Antonio Vivaldi (1678-1741): les concertos des 4 Saisons furent écrits en 1716-1717, publiés à Amsterdam en 1725 puis oubliés... Il fallut attendre 1921 pour les réentendre, 1939 pour un premier enregistrement (il en existe aujourd'hui plus de 1000), et un succès mondial à partir de 1948. Ainsi l'orchestre de Jean-François Paillard l'a enregistré 6 fois et joué près de 1500 fois...ça c'est du tube! Dans l'histoire de la musique, le Printemps marque le début du concerto pour soliste et aussi de la musique à programme (chaque concerto était accompagné d'un sonnet descriptif de la main du compositeur). Le thème frais et enjoué du 1er mouvement a été réutilisé par Vivaldi dans son opéra Giustino (1724).

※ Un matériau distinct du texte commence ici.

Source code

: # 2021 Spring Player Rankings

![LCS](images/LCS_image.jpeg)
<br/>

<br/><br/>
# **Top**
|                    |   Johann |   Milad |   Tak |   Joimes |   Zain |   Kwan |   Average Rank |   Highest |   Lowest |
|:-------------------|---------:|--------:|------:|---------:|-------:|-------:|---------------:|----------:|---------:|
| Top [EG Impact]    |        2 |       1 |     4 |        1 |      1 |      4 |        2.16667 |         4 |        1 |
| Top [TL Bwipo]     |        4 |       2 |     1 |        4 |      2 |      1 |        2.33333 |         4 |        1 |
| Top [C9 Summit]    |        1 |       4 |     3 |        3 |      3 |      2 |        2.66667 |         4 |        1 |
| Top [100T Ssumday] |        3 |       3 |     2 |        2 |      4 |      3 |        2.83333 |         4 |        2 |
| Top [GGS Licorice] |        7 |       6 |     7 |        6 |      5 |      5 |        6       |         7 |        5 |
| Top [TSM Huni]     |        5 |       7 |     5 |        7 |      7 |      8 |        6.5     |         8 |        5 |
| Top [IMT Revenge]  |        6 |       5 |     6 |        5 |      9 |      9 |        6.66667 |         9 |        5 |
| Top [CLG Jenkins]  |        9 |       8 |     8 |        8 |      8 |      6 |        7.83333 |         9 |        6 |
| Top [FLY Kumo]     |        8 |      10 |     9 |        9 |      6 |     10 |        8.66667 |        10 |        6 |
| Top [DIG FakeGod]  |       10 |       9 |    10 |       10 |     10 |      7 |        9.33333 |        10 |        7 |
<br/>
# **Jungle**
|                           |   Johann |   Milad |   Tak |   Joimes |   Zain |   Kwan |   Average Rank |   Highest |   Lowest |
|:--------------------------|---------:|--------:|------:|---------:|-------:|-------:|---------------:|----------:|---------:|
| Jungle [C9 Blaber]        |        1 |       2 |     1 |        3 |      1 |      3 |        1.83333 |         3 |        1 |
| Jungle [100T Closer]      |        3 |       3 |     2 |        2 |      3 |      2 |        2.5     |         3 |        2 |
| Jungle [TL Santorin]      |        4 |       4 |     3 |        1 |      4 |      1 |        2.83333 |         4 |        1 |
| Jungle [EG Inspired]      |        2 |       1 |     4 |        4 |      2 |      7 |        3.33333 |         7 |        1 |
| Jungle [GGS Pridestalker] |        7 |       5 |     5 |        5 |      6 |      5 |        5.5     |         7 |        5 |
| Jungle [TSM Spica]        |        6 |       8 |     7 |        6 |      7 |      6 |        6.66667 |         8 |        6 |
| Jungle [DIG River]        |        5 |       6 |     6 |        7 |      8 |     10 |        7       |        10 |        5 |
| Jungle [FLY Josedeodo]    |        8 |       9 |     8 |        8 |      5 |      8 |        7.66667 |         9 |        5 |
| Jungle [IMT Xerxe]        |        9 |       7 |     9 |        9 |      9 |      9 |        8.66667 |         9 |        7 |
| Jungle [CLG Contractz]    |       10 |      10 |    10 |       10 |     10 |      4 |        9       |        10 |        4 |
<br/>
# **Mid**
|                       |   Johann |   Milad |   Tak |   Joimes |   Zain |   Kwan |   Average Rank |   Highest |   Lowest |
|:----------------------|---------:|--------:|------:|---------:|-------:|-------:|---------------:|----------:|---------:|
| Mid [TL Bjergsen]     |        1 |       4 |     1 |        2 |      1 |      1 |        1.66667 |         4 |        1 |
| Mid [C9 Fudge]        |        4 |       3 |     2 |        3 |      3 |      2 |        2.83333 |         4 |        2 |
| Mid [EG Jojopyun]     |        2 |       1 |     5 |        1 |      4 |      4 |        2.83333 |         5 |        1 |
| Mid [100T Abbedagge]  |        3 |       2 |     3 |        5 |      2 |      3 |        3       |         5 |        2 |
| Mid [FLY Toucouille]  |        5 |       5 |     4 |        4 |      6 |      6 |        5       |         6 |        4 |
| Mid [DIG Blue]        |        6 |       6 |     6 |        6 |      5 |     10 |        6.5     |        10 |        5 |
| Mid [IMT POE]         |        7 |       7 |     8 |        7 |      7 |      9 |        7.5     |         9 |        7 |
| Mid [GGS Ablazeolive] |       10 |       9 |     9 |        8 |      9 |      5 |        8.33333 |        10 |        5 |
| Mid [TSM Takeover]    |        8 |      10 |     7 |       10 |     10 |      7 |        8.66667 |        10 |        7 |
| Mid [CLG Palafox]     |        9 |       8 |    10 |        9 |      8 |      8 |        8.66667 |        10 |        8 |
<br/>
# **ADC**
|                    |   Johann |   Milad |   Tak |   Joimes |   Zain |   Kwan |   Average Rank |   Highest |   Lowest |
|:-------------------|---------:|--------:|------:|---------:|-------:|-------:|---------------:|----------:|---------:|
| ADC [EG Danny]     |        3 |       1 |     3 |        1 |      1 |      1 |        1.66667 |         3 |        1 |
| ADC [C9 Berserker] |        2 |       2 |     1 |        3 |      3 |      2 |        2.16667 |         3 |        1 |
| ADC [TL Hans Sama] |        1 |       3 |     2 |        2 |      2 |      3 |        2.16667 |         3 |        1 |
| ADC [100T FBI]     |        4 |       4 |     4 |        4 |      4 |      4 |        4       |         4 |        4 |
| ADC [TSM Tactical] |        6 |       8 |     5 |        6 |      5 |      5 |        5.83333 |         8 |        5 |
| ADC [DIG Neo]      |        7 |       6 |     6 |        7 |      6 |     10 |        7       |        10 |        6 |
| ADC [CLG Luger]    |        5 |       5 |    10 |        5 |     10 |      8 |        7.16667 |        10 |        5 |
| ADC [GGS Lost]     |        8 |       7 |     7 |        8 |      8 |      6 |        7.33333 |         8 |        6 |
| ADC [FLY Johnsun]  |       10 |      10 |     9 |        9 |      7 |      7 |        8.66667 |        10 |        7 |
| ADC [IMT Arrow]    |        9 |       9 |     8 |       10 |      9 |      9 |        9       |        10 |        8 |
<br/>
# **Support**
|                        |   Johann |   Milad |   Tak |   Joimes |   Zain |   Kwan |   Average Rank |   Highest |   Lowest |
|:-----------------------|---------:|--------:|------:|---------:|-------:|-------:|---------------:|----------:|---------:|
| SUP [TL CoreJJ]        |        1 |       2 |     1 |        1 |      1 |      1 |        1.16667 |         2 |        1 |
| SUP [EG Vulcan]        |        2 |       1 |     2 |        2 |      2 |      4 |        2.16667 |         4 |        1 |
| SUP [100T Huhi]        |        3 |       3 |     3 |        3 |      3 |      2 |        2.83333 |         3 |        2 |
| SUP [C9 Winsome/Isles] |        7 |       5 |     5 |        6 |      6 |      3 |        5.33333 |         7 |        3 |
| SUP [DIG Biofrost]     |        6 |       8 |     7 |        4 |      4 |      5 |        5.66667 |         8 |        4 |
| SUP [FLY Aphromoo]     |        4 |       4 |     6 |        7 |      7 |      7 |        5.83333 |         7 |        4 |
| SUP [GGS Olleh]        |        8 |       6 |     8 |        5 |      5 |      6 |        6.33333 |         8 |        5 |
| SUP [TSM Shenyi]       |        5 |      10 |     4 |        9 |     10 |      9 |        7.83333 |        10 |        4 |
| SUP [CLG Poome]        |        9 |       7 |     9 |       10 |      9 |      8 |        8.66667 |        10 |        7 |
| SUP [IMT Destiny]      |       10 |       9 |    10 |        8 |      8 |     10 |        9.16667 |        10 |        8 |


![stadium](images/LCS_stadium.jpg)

Voici le 1er mouvement par Lucie Horst (17 ans) d'abord à la flûte à bec,

 

 

puis avec Nemanja Radulovic 

 

 

ou encore un extrait du 1er acte de l'opéra de Vivaldi Giustino 

 

 


et pour finir une improvisation de la pianiste vénézuélienne Gabriela Montero 

 

 


 

Richard Wagner (1813-1883): il composa en juin-juillet 1857 les Murmures de la Forêt pour l'opéra Siegfried (3ème de la tétralogie l'Anneau du Nibelung) ici interprété par l'Orchestre Philarmonia dirigé par le chef Yuri Simonov  

Emile Waldteufel (1837-1915): la valse Amour et Printemps date de 1880 (sans plus de pécision) jouée par l'Orchestre Philarmonique Slovaque dirigé par Kurt Redel 

 

 

 

ou chantée par Roberto Alagna sur des paroles de son frère David Alagna 

 

 

 

 les deux versions accompagnées d'images évocatrices.